Take each line in the entries below that holds "Obtener" and show it.
START LISTED ENTRIES
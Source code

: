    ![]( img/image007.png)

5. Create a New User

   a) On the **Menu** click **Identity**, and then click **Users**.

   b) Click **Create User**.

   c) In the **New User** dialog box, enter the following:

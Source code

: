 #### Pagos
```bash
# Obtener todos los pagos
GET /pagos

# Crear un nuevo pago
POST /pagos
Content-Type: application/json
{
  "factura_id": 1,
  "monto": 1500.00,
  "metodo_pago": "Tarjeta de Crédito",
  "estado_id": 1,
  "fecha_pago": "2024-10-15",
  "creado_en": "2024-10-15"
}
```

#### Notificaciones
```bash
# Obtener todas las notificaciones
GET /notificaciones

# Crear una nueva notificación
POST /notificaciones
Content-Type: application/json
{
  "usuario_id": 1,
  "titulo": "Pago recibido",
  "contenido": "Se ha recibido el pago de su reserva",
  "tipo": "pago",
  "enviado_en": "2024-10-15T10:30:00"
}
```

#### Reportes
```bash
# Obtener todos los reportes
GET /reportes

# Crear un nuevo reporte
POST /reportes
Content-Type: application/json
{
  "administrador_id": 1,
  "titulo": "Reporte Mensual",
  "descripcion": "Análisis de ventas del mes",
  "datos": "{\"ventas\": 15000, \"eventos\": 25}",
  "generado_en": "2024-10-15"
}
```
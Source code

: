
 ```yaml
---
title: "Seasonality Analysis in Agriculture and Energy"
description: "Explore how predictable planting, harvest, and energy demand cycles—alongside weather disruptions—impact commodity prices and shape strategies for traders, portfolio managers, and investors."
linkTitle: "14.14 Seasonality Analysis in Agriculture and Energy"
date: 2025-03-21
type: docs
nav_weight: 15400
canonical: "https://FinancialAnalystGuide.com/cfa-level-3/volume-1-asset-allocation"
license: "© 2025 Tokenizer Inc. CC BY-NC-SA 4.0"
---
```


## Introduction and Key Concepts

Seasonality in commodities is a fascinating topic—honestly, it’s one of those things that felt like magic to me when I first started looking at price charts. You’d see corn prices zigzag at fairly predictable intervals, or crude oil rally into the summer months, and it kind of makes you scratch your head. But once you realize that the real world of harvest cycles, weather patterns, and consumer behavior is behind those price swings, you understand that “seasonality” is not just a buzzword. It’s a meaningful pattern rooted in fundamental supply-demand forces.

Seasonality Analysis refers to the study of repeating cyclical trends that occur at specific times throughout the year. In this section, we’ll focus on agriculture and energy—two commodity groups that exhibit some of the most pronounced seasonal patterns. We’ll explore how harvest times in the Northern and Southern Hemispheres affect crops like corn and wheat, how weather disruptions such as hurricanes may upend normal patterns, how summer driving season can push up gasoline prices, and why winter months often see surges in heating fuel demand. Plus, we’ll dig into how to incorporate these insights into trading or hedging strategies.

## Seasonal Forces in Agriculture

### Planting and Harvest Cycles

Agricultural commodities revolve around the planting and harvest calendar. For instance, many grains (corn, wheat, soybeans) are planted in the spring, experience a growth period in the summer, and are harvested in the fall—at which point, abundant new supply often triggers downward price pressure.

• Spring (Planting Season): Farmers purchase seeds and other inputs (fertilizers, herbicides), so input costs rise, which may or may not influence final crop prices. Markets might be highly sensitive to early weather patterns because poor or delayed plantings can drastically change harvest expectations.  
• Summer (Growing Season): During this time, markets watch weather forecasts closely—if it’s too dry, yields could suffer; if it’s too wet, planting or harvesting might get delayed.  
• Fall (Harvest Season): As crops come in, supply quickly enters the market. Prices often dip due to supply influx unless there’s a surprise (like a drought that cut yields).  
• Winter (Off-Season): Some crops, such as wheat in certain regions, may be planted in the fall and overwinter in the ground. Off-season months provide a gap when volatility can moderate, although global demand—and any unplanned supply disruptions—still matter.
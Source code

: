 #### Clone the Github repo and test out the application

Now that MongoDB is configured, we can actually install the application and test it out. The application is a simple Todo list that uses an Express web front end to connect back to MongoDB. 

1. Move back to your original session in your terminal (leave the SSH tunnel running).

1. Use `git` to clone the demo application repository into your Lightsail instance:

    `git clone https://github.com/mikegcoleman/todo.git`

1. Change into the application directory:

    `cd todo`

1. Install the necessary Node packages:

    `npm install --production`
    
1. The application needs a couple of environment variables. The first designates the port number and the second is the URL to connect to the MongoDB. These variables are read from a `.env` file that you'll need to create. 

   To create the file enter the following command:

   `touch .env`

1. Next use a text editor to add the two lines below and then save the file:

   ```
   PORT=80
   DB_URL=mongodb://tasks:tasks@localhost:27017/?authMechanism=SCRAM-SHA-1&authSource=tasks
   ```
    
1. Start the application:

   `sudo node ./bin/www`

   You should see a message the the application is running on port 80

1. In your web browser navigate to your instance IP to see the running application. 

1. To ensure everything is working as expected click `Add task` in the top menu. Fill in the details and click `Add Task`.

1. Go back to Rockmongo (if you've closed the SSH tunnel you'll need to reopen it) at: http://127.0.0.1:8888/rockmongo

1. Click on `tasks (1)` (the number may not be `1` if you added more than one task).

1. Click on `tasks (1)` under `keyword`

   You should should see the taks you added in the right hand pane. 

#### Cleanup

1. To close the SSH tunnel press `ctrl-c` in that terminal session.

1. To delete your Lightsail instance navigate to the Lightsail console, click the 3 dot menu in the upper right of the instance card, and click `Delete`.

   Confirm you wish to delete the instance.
END LISTED ENTRIES
# REPLY
# Obtener todos los pagos
# Obtener todas las notificaciones
# Obtener todos los reportes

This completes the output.